Airplanes and Submarines

by Stan Tatkin, PsyD, MFT,
stantatkin.com

Airplanes and submarines are quite different from one another. They both travel up and down, with sea level often as their starting point. However, their atmospheres are quite different as is the speed with which they travel. Different as well are their perspectives. One views and explores the vast world above, while the other views and explores the vast world below. To the airplane, the world of the submarine may be confusing and even threatening. Equally strange perhaps is the submarine's understanding of the airplane's world.

Airplanes are fast and nimble. They can climb the heights, spin atop the world, go upside down and right side up, and still land safely and gracefully on the ground. Free and unencumbered by the view and restrictions of ground-level life, airplanes can be above it all, in the heavens with the gods. Occasionally they can become too confident, too full of themselves, and be struck down by weather or other natural forces, or they can be overcome by their own hubris and go too high, run out of oxygen, and come crashing down to earth.

Submarines are slow in their movements, encumbered by the viscous atmosphere in which they reside. They are able to plumb the depths not visible to those at ground level. Despite their ability to drop below sea level, their vision is periscopic and narrow. The big picture is unavailable to them. Free to languish in the slow, easy pace of the bottom world, the submarine can see things in greater detail, a different perspective from that of the airplane. But just as the airplane is vulnerable to the folly of its felt freedom and expansiveness, so too can the submarine mistake the quiet, submerged, slowness of its world as somehow safe when it can be as perilous as the fast upper stratospheres. For one thing, the submarine is confined, isolated, and lumbering; its perspective limited, its course corrections slow. Its languor in the bottom world can cause it to go too low or stay down too long and run out of oxygen.

I’ve seen couples who are airplanes, others who are submarines, and still others in which one partner is an airplane and the other is a submarine.

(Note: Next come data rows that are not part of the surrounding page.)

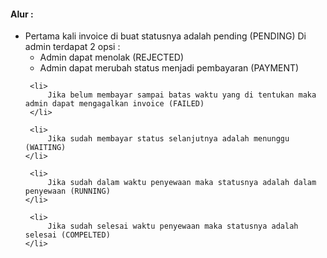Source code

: <h4> Alur : </h4>

<ul>
	<li>
        Pertama kali invoice di buat statusnya adalah pending (PENDING)	    
	    Di admin terdapat 2 opsi :
        <ul> 
    	    <li>Admin dapat menolak (REJECTED)</li>
    	    <li>Admin dapat merubah status menjadi pembayaran (PAYMENT)</li>
	    </ul>
    </li>

	 <li>
         Jika belum membayar sampai batas waktu yang di tentukan maka admin dapat mengagalkan invoice (FAILED)
	 </li>

	 <li>
         Jika sudah membayar status selanjutnya adalah menunggu (WAITING)
    </li>

	 <li>
         Jika sudah dalam waktu penyewaan maka statusnya adalah dalam penyewaan (RUNNING)
    </li>
	 
	 <li>
         Jika sudah selesai waktu penyewaan maka statusnya adalah selesai (COMPELTED)
    </li>
</ul>
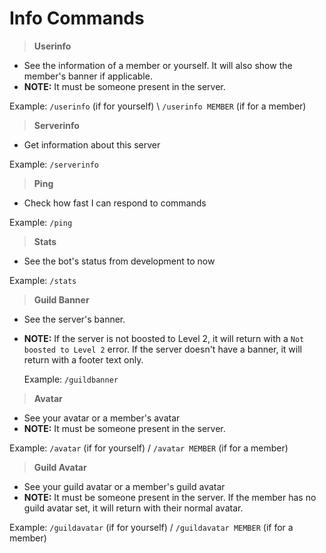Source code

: # Info Commands

>**Userinfo**

* See the information of a member or yourself. It will also show the member's banner if applicable.
* **NOTE:** It must be someone present in the server.

 Example: `/userinfo` (if for yourself) \ `/userinfo MEMBER` (if for a member)

>**Serverinfo**

* Get information about this server

 Example: `/serverinfo`

>**Ping**

* Check how fast I can respond to commands

 Example: `/ping`

>**Stats**

* See the bot's status from development to now

 Example: `/stats`

>**Guild Banner**

* See the server's banner.
* **NOTE:** If the server is not boosted to Level 2, it will return with a `Not boosted to Level 2` error. If the server doesn't have a banner, it will return with a footer text only.

    Example: `/guildbanner`

>**Avatar**

* See your avatar or a member's avatar
* **NOTE:** It must be someone present in the server.

 Example: `/avatar` (if for yourself) / `/avatar MEMBER` (if for a member)

>**Guild Avatar**

* See your guild avatar or a member's guild avatar
* **NOTE:** It must be someone present in the server. If the member has no guild avatar set, it will return with their normal avatar.

 Example: `/guildavatar` (if for yourself) / `/guildavatar MEMBER` (if for a member)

Though any of these combinations can work quite well, the latter combination – airplane + submarine – requires a special awareness and sensitivity between partners. The wonderful complementarity each can provide can easily become threatening if partners do not understand the world they inhabit. Airplanes must understand that submarines don’t travel much, or very long, or at great altitudes, in the air and that their transitions upward are slow and resistant. They are not made for flying. Too freaky! Conversely, submarines must understand that airplanes hardly ever wade in still waters for very long and barely ever dive deeply into the dark unknown (accept by accident). Too scary!

Certainly, airplanes and submarines can get along quite nicely and even expose each other to uncustomary worlds, but only if each accepts and respects the difference between them and both are able to move the other closer to ground level.